December 23rd, 2012 · 2 Comments

Dear groovy emperors over at Kindertrauma —

Relp me Raggy!

As a daily reader of this fun, funny, thoughtful, and tremendous site (I even was lucky enough to get my “It’s a Horror to Know You” published — a banner day in my household), I’m hoping some of the swell readers can assist me in figuring out 3 long-buried and forgotten childhood images. Sadly for me, these days I have the memory of a goldfish, so I would consider it the best gift from Santa if someone could help me out.

(01) A young adult/teen thriller novel from the glory days of Christopher Pike and R.L. Stine.
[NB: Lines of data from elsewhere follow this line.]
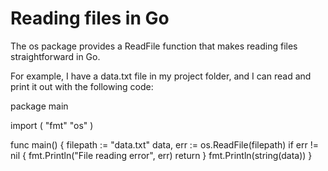 # Reading files in Go
The os package provides a ReadFile function that makes reading files straightforward in Go. 

For example, I have a data.txt file in my project folder, and I can read and print it out with the following code:

package main

import (
    "fmt"
    "os"
)

func main() {
    filepath := "data.txt"
    data, err := os.ReadFile(filepath)
    if err != nil {
        fmt.Println("File reading error", err)
        return
    }
    fmt.Println(string(data))
}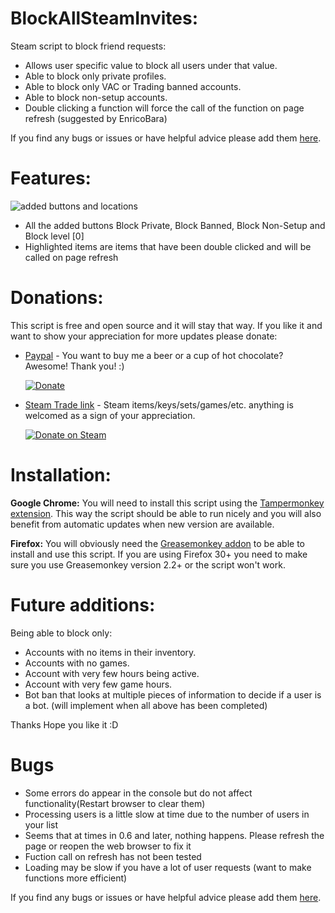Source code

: # BlockAllSteamInvites:

Steam script to block friend requests:
* Allows user specific value to block all users under that value.
* Able to block only private profiles.
* Able to block only VAC or Trading banned accounts.
* Able to block non-setup accounts.
* Double clicking a function will force the call of the function on page refresh (suggested by EnricoBara)

If you find any bugs or issues or have helpful advice please add them [here](https://github.com/AndrewParkes/BlockAllSteamInvites/issues).

# Features:

![added buttons and locations](http://i.imgur.com/LKJTmTL.png)
* All the added buttons Block Private,  Block Banned,  Block Non-Setup and Block level [0]
* Highlighted items are items that have been double clicked and will be called on page refresh
    
# Donations:

This script is free and open source and it will stay that way. If you like it and want to show your appreciation for more updates please donate:

* [Paypal](https://www.paypal.com/cgi-bin/webscr?cmd=_donations&business=KHACYDQRDN2ZN&lc=ZA&item_name=Ant_Shrew&currency_code=USD&bn=PP%2dDonationsBF%3abtn_donateCC_LG%2egif%3aNonHosted) - You want to buy me a beer or a cup of hot chocolate? Awesome! Thank you! :)

    [![Donate](https://www.paypalobjects.com/en_US/i/btn/btn_donateCC_LG.gif)](https://www.paypal.com/cgi-bin/webscr?cmd=_donations&business=KHACYDQRDN2ZN&lc=ZA&item_name=Ant_Shrew&currency_code=USD&bn=PP%2dDonationsBF%3abtn_donateCC_LG%2egif%3aNonHosted)

* [Steam Trade link](https://steamcommunity.com/tradeoffer/new/?partner=25926715&token=KvygAoxv) - Steam items/keys/sets/games/etc. anything is welcomed as a sign of your appreciation.

    [![Donate on Steam](https://i.imgur.com/C4RiaHy.png)](https://steamcommunity.com/tradeoffer/new/?partner=25926715&token=KvygAoxv)

# Installation:

**Google Chrome:** You will need to install this script using the [Tampermonkey extension](https://chrome.google.com/webstore/detail/tampermonkey/dhdgffkkebhmkfjojejmpbldmpobfkfo). This way the script should be able to run nicely and you will also benefit from automatic updates when new version are available.

**Firefox:** You will obviously need the [Greasemonkey addon](https://addons.mozilla.org/en-US/firefox/addon/greasemonkey/) to be able to install and use this script. If you are using Firefox 30+ you need to make sure you use Greasemonkey version 2.2+ or the script won't work.

# Future additions:

Being able to block only:

* Accounts with no items in their inventory.
* Accounts with no games.
* Account with very few hours being active.
* Account with very few game hours.
* Bot ban that looks at multiple pieces of information to decide if a user is a bot. (will implement when all above has been completed)

Thanks Hope you like it :D

# Bugs

* Some errors do appear in the console but do not affect functionality(Restart browser to clear them)
* Processing users is a little slow at time due to the number of users in your list
* Seems that at times in 0.6 and later, nothing happens. Please refresh the page or reopen the web browser to fix it
* Fuction call on refresh has not been tested
* Loading may be slow if you have a lot of user requests (want to make functions more efficient)

If you find any bugs or issues or have helpful advice please add them [here](https://github.com/AndrewParkes/BlockAllSteamInvites/issues).
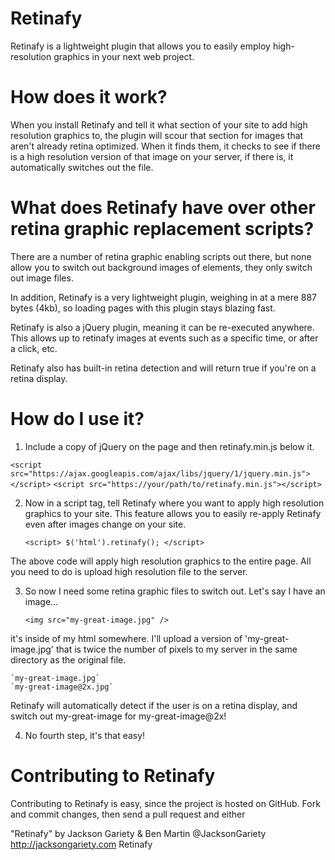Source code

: Retinafy
=========

Retinafy is a lightweight plugin that allows you to easily employ high-resolution graphics in your next web project.


How does it work?
==================

When you install Retinafy and tell it what section of your site to add high resolution graphics to, the plugin will
scour that section for images that aren't already retina optimized. When it finds them, it checks to see if there is
a high resolution version of that image on your server, if there is, it automatically switches out the file.


What does Retinafy have over other retina graphic replacement scripts?
======================================================================

There are a number of retina graphic enabling scripts out there, but none allow you to switch out background images
of elements, they only switch out image files.

In addition, Retinafy is a very lightweight plugin, weighing in at a mere 887 bytes (4kb), so loading pages with this plugin stays blazing fast.

Retinafy is also a jQuery plugin, meaning it can be re-executed anywhere. This allows up to retinafy images at events such as a specific time, or after a click, etc.

Retinafy also has built-in retina detection and will return true if you're on a retina display.

How do I use it?
================

1. Include a copy of jQuery on the page and then retinafy.min.js below it.

  `<script src="https://ajax.googleapis.com/ajax/libs/jquery/1/jquery.min.js"></script>`
	`<script src="https://your/path/to/retinafy.min.js"></script>`

2. Now in a script tag, tell Retinafy where you want to apply high resolution graphics to your site. This feature allows you to easily re-apply Retinafy even after images change on your site.

	`<script>
		$('html').retinafy();
	</script>`

The above code will apply high resolution graphics to the entire page. All you need to do is upload high resolution file to the server.

3. So now I need some retina graphic files to switch out. Let's say I have an image…

	`<img src="my-great-image.jpg" />`

it's inside of my html somewhere. I'll upload a version of 'my-great-image.jpg' that is twice the number of pixels to my server in the same directory as the original file.

	`my-great-image.jpg`
	`my-great-image@2x.jpg`

Retinafy will automatically detect if the user is on a retina display, and switch out my-great-image for my-great-image@2x!

4. No fourth step, it's that easy!

Contributing to Retinafy
========================

Contributing to Retinafy is easy, since the project is hosted on GitHub. Fork and commit changes, then send a pull request and either

"Retinafy" by Jackson Gariety & Ben Martin
@JacksonGariety
http://jacksongariety.com
Retinafy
The cover depicts what could possibly be an old hag or a witch in supreme evil lurking mode, whilst the heroine clutches her boyfriend as she hides behind him. I remember the guy on the cover has a ripped white T-shirt. It’s an illustrated color cover. It could’ve been part of a series of novels.

(02) A movie that played on HBO over and over in the 80’s. All I remember is a young girl who has to hide underneath the fireplace from the bad guy(s). There may have been bandits or ghosts involved, and I believe the movie may have had “mansion” or “maniac” or “murder” in the title. It played during the day, so it was probably PG.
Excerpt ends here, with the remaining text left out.